The BBC couldn’t resist implying a moral equivalence between Hamas and Israel. Following the release of the three Israelis, it said there are ‘concerns about the condition of hostages on both sides’. Hostages? It is a scandal that our public broadcaster is referring to Palestinian prisoners in Israeli jails, some of whom are guilty of acts of extreme violence, as ‘hostages’. It later walked back its comments, issuing an on-air correction. CNN, too, seemed incapable of focussing on the shocking condition of the three Israelis. Released Palestinians have also looked ‘emaciated’ and ‘weak’, it rushed to say. You can almost hear the thought process: ‘People are sympathising too much with Israel – quick, dig out an image of Palestinian pain.’

It’s like our opinion-forming classes have an instinctual aversion to empathy for Israelis. It makes them nervous. It threatens to unravel their morally infantile narrative about Israel being the most beastly of states and the Palestinians being the most oppressed of peoples. So they fiercely police public compassion, ensuring that even the dystopic image of Jews starved by sworn Jew-haters is countered by a reminder that Palestinians have a hard time, too. There is a ‘strange reluctance to see Jews as victims’, in the words of Hadley Freeman. Jews, alone among minority groups, are ruthlessly deprived of victim status, in this case to sustain the cultural elites’ self-flattering narrative about problematic Israel and benighted Palestine.
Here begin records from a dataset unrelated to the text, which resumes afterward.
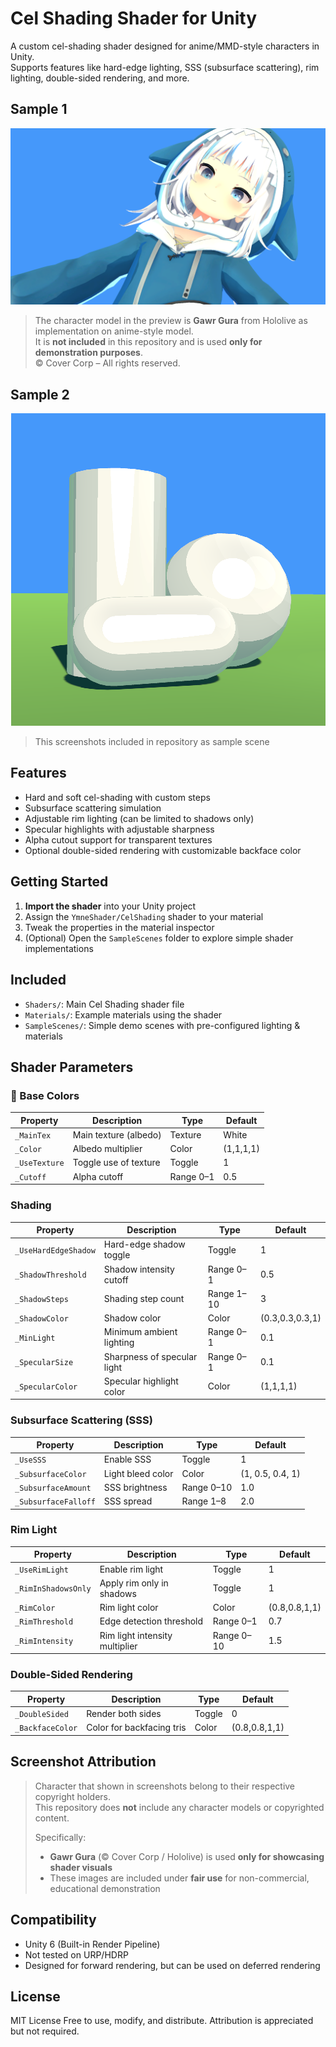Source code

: # Cel Shading Shader for Unity

A custom cel-shading shader designed for anime/MMD-style characters in Unity.  
Supports features like hard-edge lighting, SSS (subsurface scattering), rim lighting, double-sided rendering, and more.

## Sample 1

<div align="center">
  <img src="Screenshots/Screenshot_1.png" alt="Preview 1"/>
</div>

> The character model in the preview is **Gawr Gura** from Hololive as implementation on anime-style model.  
> It is **not included** in this repository and is used **only for demonstration purposes**.  
> © Cover Corp – All rights reserved.

## Sample 2

<div align="center">
  <img src="Screenshots/Screenshot_2.png" alt="Preview 2"/>
</div>

> This screenshots included in repository as sample scene

## Features

- Hard and soft cel-shading with custom steps
- Subsurface scattering simulation
- Adjustable rim lighting (can be limited to shadows only)
- Specular highlights with adjustable sharpness
- Alpha cutout support for transparent textures
- Optional double-sided rendering with customizable backface color

## Getting Started

1. **Import the shader** into your Unity project
2. Assign the `YmneShader/CelShading` shader to your material
3. Tweak the properties in the material inspector
4. (Optional) Open the `SampleScenes` folder to explore simple shader implementations

## Included

- `Shaders/`: Main Cel Shading shader file
- `Materials/`: Example materials using the shader
- `SampleScenes/`: Simple demo scenes with pre-configured lighting & materials

## Shader Parameters

### 🎨 Base Colors

| Property      | Description            | Type      | Default        |
|---------------|------------------------|-----------|----------------|
| `_MainTex`    | Main texture (albedo)  | Texture   | White          |
| `_Color`      | Albedo multiplier      | Color     | (1,1,1,1)      |
| `_UseTexture` | Toggle use of texture  | Toggle    | 1              |
| `_Cutoff`     | Alpha cutoff           | Range 0–1 | 0.5            |

### Shading

| Property             | Description                 | Type       | Default         |
|----------------------|-----------------------------|------------|-----------------|
| `_UseHardEdgeShadow` | Hard-edge shadow toggle     | Toggle     | 1               |
| `_ShadowThreshold`   | Shadow intensity cutoff     | Range 0–1  | 0.5             |
| `_ShadowSteps`       | Shading step count          | Range 1–10 | 3               |
| `_ShadowColor`       | Shadow color                | Color      | (0.3,0.3,0.3,1) |
| `_MinLight`          | Minimum ambient lighting    | Range 0–1  | 0.1             |
| `_SpecularSize`      | Sharpness of specular light | Range 0–1  | 0.1             |
| `_SpecularColor`     | Specular highlight color    | Color      | (1,1,1,1)       |

### Subsurface Scattering (SSS)

| Property             | Description              | Type       | Default         |
|----------------------|--------------------------|------------|-----------------|
| `_UseSSS`            | Enable SSS               | Toggle     | 1               |
| `_SubsurfaceColor`   | Light bleed color        | Color      | (1, 0.5, 0.4, 1) |
| `_SubsurfaceAmount`  | SSS brightness           | Range 0–10 | 1.0             |
| `_SubsurfaceFalloff` | SSS spread               | Range 1–8  | 2.0             |

### Rim Light

| Property            | Description                        | Type       | Default       |
|---------------------|------------------------------------|------------|---------------|
| `_UseRimLight`      | Enable rim light                   | Toggle     | 1             |
| `_RimInShadowsOnly` | Apply rim only in shadows          | Toggle     | 1             |
| `_RimColor`         | Rim light color                    | Color      | (0.8,0.8,1,1) |
| `_RimThreshold`     | Edge detection threshold           | Range 0–1  | 0.7           |
| `_RimIntensity`     | Rim light intensity multiplier     | Range 0–10 | 1.5           |

### Double-Sided Rendering

| Property         | Description             | Type    | Default     |
|------------------|-------------------------|---------|-------------|
| `_DoubleSided`   | Render both sides       | Toggle  | 0           |
| `_BackfaceColor` | Color for backfacing tris | Color | (0.8,0.8,1,1) |

## Screenshot Attribution

> Character that shown in screenshots belong to their respective copyright holders.  
> This repository does **not** include any character models or copyrighted content.  
>  
> Specifically:
> - **Gawr Gura** (© Cover Corp / Hololive) is used **only for showcasing shader visuals**
> - These images are included under **fair use** for non-commercial, educational demonstration

## Compatibility

- Unity 6 (Built-in Render Pipeline)
- Not tested on URP/HDRP
- Designed for forward rendering, but can be used on deferred rendering

## License

MIT License
Free to use, modify, and distribute.
Attribution is appreciated but not required.

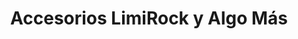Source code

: ---
title: "Accesorios LimiRock y Algo Más"
url: /salinas/accesorios-limirock-y-algo-mas/
shop: clothes
---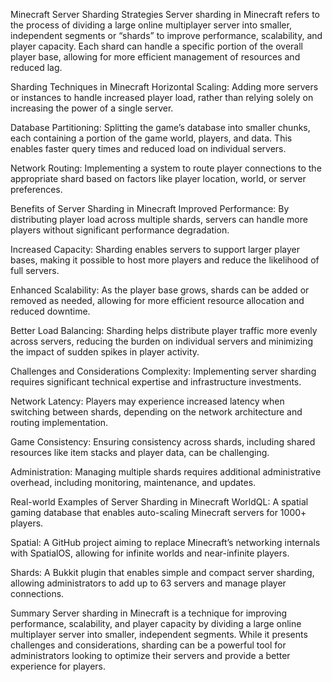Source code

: Minecraft Server Sharding Strategies
Server sharding in Minecraft refers to the process of dividing a large online multiplayer server into smaller, independent segments or “shards” to improve performance, scalability, and player capacity. Each shard can handle a specific portion of the overall player base, allowing for more efficient management of resources and reduced lag.

Sharding Techniques in Minecraft
Horizontal Scaling:
Adding more servers or instances to handle increased player load, rather than relying solely on increasing the power of a single server.

Database Partitioning:
Splitting the game’s database into smaller chunks, each containing a portion of the game world, players, and data. This enables faster query times and reduced load on individual servers.

Network Routing:
Implementing a system to route player connections to the appropriate shard based on factors like player location, world, or server preferences.

Benefits of Server Sharding in Minecraft
Improved Performance:
By distributing player load across multiple shards, servers can handle more players without significant performance degradation.

Increased Capacity:
Sharding enables servers to support larger player bases, making it possible to host more players and reduce the likelihood of full servers.

Enhanced Scalability:
As the player base grows, shards can be added or removed as needed, allowing for more efficient resource allocation and reduced downtime.

Better Load Balancing:
Sharding helps distribute player traffic more evenly across servers, reducing the burden on individual servers and minimizing the impact of sudden spikes in player activity.

Challenges and Considerations
Complexity:
Implementing server sharding requires significant technical expertise and infrastructure investments.

Network Latency:
Players may experience increased latency when switching between shards, depending on the network architecture and routing implementation.

Game Consistency:
Ensuring consistency across shards, including shared resources like item stacks and player data, can be challenging.

Administration:
Managing multiple shards requires additional administrative overhead, including monitoring, maintenance, and updates.

Real-world Examples of Server Sharding in Minecraft
WorldQL:
A spatial gaming database that enables auto-scaling Minecraft servers for 1000+ players.

Spatial:
A GitHub project aiming to replace Minecraft’s networking internals with SpatialOS, allowing for infinite worlds and near-infinite players.

Shards:
A Bukkit plugin that enables simple and compact server sharding, allowing administrators to add up to 63 servers and manage player connections.

Summary
Server sharding in Minecraft is a technique for improving performance, scalability, and player capacity by dividing a large online multiplayer server into smaller, independent segments. While it presents challenges and considerations, sharding can be a powerful tool for administrators looking to optimize their servers and provide a better experience for players.
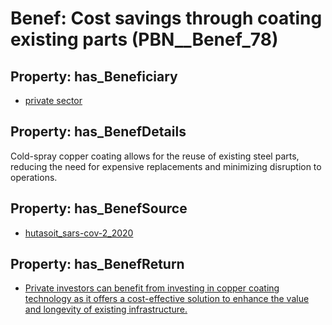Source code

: # Benef: __Cost savings through coating existing parts__ (PBN__Benef_78)

## Property: has_Beneficiary

* [private sector](../Stakeholder/PBN__Stakeholder_57)

## Property: has_BenefDetails

Cold-spray copper coating allows for the reuse of existing steel parts, reducing the need for expensive replacements and minimizing disruption to operations.

## Property: has_BenefSource

* [hutasoit_sars-cov-2_2020](../Article/PBN__Article_16)

## Property: has_BenefReturn

* [Private investors can benefit from investing in copper coating technology as it offers a cost-effective solution to enhance the value and longevity of existing infrastructure.](../BenefReturn/PBN__BenefReturn_79)

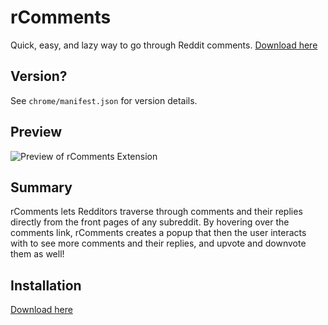 rComments
=========

Quick, easy, and lazy way to go through Reddit comments. [Download here](http://iampueroo.github.io/rComments/)

## Version?
See `chrome/manifest.json` for version details.

## Preview
![Preview of rComments Extension](http://iampueroo.github.io/rComments/img/rcomments.gif)

## Summary
rComments lets Redditors traverse through comments and their replies directly from the front pages of any subreddit. By hovering over the comments link, rComments creates a popup that then the user interacts with to see more comments and their replies, and upvote and downvote them as well! 

## Installation
[Download here](http://iampueroo.github.io/rComments/)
The sick reality is that there are people out there who will have seen those three stricken Jews not as brutalised human beings deserving of our solidarity, but as an unwelcome intrusion into the childish morality tale about Israel-Palestine. As a vexing reminder that things are more complicated than we are told. As stark, gaunt proof of the crimes against humanity committed by Hamas, which were the source of this war that our cultural elites shamelessly blame on Israel. This is how intense Israelophobia has become in influential circles – they are now willing to sacrifice Jews to ideology, to discourage solidarity with wronged, ravaged Israelis in order that their moral narrative might be protected against the impertinence of nuance. In the past, people looked the other way when Jews were dehumanised because they wanted to save their skins – now they do it to save their fake virtue.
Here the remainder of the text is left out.